Thinking back to nine months ago, it is amazing how my view of my pregnancy has changed. It all started on Friday morning, March 26th. At first, there are 3 emotions that come to mind upon realizing that there is a tiny little life forming inside me. First, there is shock (ARE THERE REALY TWO PINK LINES???) The shock was enough that I made my husband stop his run on the treadmill and run to CVS to get me a digital test that would clearly state PREGNANT or NOT PREGNANT. This was not a time for uncertainty. While he was gone I experienced emotion number two, fear. Oh my gosh, if I am pregnant there is something GROWING inside me, and then if I am not pregnant, I am going to be heartbroken, and will feel empty. Upon George's return with the highly advanced (read: expensive) digital test, I began to feel the third emotion, excitement. I knew what the test would read. I just KNEW. Yet, I made George look at the results and tell me. When he said "We're pregnant", I had to look at the test to make sure. Sorry honey....just had to see it!! We hugged and I cried, and then got ready for work. Man, was I a bundle of nerves! Intelligence told me to keep this a secret, after our miscarriage a few months before, but if you know me you know that is impossible. I am an open book, or as George says, I am an audio book with no stop or pause button! People at work seemed to know instantly so of course we had to share with family as soon as possible.

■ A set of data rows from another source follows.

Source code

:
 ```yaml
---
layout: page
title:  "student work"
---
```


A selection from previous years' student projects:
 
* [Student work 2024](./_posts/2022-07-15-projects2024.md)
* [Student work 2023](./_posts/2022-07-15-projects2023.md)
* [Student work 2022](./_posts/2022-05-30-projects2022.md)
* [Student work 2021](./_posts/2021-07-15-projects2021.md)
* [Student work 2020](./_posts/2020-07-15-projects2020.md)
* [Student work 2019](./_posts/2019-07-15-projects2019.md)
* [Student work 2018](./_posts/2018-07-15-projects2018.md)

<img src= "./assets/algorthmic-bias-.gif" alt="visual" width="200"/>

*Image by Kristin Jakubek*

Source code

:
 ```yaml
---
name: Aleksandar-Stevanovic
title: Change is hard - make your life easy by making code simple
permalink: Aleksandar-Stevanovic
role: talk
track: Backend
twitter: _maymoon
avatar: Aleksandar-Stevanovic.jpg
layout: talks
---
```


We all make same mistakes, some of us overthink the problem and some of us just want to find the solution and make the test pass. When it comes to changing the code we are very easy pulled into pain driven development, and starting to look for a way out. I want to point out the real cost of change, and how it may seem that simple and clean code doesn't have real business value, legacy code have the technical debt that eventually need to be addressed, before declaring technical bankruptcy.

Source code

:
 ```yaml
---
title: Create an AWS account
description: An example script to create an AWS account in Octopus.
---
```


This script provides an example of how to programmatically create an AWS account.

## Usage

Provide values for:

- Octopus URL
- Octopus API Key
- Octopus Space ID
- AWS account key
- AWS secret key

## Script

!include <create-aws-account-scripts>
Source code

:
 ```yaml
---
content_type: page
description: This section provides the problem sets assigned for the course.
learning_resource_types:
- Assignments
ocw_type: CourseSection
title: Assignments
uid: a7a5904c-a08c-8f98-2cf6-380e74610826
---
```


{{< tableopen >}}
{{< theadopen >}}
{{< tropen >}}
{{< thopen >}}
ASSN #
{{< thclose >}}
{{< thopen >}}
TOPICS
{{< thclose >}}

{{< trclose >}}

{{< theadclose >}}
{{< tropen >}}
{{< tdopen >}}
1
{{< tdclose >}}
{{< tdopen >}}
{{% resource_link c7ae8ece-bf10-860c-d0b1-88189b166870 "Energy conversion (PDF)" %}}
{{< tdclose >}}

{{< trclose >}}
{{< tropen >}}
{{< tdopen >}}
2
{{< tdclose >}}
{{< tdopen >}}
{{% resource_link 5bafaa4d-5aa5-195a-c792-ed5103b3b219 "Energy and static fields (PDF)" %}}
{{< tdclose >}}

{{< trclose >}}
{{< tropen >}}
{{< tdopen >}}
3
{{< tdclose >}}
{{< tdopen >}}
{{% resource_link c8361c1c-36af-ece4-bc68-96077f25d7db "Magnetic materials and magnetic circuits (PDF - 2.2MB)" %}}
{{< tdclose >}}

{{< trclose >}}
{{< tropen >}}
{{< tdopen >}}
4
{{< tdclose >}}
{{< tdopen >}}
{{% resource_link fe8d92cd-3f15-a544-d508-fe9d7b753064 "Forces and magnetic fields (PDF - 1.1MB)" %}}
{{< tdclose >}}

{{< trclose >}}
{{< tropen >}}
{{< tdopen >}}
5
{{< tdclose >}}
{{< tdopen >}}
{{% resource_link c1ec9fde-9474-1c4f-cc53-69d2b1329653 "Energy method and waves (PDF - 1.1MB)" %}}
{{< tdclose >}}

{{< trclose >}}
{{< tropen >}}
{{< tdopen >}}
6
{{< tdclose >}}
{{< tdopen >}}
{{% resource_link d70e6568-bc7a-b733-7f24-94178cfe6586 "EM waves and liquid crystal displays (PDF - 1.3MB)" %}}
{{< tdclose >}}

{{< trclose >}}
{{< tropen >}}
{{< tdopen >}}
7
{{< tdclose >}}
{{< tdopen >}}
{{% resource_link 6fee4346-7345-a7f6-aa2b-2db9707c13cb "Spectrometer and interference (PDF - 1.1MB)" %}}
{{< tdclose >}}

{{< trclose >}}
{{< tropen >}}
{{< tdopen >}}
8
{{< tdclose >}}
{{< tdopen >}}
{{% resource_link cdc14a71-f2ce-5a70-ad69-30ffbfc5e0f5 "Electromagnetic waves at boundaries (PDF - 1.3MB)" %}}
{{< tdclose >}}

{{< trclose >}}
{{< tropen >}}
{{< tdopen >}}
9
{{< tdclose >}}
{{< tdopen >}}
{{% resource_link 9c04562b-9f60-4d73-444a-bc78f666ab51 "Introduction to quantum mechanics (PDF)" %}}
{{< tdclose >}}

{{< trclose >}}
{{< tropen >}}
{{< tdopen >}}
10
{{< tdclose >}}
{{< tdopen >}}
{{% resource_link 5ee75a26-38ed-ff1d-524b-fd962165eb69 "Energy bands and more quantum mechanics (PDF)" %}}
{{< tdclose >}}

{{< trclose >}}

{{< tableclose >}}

Fast forward 9 months to today. I am 36 weeks and 1 day pregnant, and although I have a huge range of emotions, I can narrow down to the top three weighing on my mind. First, there is no more shock. I mean really, I can FEEL Julianna everyday and the world can see that I am preggers. Although some still brazenly ask, "Are you pregnant?" Often I want to say, " No, why, does this outfit make me look fat?" But apparently I am too nice for all that. So the emotion I feel now is anticipation. On one hand, I can't wait for her to be here. I want to meet her, see her, hold her. On the other hand, life is about to change in a big way, and until she is here I won't be able to fully know how big those changes are going to be. Secondly, I still share the fear that I had that first day, but in a different way. Hmmm.....the baby is coming out of where???? Scary to think about, although millions of women have done it. Fear also rears it's ugly head with thoughts like "Will I be a good mom? Can I do this?" And oh yeah, I am doing this all natural without drugs. I need one of those shirts that says "No Fear" or "Fear Not". Do you think that would help? I think not.... And the third emotion is simply: JOY. Joy that God brought George and I together, allowed us to spend our lives together, and that we have been blessed with a new life that is equal parts he and I. I can't wait to be a mommy!
Mix in the feeling of looking like a whale, the waddle when I walk, being uncomfortable in any position be it sitting, standing, or lying down, the fatigue, the swollen ankles, the mood swings, and of course the cravings for various foods, and guess what? I wouldn't trade it for anything (except maybe an early delivery, but I don't get to make that choice!!).
So the countdown is now:
27 days!!! Please pray for Julianna's safe arrival, mommy's easy and safe labor and delivery, and daddy's patience with mommy!